In the records below, some lines contain the word "DoxyCompactItemize". Copy each of them.
:: RECORDS SUPPLIED
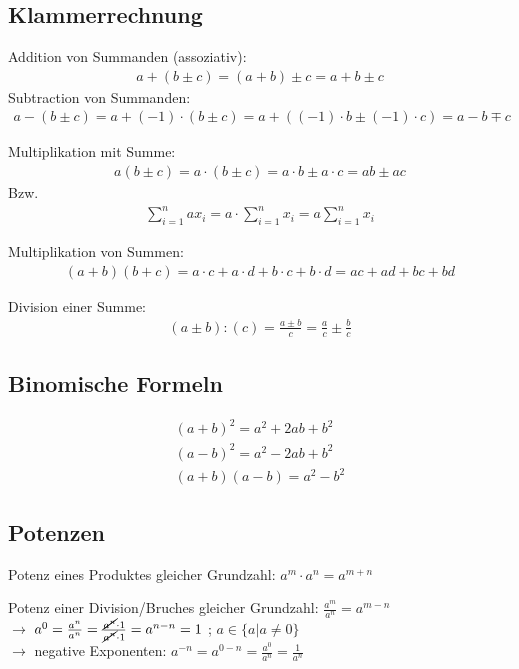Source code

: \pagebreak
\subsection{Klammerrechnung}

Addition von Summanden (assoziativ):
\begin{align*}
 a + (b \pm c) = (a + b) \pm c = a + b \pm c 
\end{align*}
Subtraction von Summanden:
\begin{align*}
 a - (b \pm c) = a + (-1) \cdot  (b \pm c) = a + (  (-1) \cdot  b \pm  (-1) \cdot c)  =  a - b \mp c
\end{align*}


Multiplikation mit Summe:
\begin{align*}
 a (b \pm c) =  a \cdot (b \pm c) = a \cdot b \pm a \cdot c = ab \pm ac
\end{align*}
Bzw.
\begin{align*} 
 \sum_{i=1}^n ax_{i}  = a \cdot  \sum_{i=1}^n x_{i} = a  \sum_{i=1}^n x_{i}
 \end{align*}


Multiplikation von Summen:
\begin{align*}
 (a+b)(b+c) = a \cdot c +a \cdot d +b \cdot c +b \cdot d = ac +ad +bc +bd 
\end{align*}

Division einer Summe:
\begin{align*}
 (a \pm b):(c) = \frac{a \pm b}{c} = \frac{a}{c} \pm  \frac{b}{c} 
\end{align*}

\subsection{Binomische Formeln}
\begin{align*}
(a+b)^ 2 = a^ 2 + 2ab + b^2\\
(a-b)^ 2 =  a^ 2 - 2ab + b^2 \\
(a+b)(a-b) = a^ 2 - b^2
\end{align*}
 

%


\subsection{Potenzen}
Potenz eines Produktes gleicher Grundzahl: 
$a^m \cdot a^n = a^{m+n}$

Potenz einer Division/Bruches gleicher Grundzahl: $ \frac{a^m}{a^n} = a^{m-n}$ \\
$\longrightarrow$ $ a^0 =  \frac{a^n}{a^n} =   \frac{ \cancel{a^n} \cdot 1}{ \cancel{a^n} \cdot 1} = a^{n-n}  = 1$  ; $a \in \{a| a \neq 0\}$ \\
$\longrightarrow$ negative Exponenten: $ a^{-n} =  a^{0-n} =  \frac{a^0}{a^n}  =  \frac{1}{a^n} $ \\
::::
:: RECORDS SUPPLIED
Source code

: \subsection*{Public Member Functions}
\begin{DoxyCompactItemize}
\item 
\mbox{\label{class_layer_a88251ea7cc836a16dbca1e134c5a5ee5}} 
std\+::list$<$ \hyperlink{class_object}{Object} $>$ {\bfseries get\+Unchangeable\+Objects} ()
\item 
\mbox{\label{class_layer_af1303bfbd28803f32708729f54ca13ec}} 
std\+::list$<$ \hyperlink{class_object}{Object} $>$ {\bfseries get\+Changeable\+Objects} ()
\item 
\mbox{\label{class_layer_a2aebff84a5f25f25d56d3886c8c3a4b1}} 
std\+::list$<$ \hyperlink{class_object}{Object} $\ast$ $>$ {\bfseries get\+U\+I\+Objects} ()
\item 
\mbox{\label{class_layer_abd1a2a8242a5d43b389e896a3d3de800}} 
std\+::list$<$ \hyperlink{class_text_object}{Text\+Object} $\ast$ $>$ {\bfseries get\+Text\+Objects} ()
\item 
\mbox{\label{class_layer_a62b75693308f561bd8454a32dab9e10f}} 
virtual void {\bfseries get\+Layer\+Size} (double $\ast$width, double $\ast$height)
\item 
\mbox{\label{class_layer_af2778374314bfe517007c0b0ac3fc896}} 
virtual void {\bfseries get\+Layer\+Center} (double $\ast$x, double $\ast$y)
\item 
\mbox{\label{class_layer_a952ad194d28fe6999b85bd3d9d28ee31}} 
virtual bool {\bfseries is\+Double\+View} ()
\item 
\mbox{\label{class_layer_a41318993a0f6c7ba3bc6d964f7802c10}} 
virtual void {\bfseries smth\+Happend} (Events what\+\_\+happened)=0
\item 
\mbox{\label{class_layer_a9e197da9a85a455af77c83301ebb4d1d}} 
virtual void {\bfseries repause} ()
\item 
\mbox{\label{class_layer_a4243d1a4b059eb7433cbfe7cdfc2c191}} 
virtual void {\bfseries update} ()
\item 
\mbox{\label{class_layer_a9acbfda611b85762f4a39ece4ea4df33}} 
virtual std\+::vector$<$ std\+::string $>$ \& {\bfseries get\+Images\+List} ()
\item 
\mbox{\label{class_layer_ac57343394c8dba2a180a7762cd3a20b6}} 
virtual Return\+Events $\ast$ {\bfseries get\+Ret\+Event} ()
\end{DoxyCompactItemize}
::::
== RESULT OF THE EXERCISE ==
\begin{DoxyCompactItemize}
\end{DoxyCompactItemize}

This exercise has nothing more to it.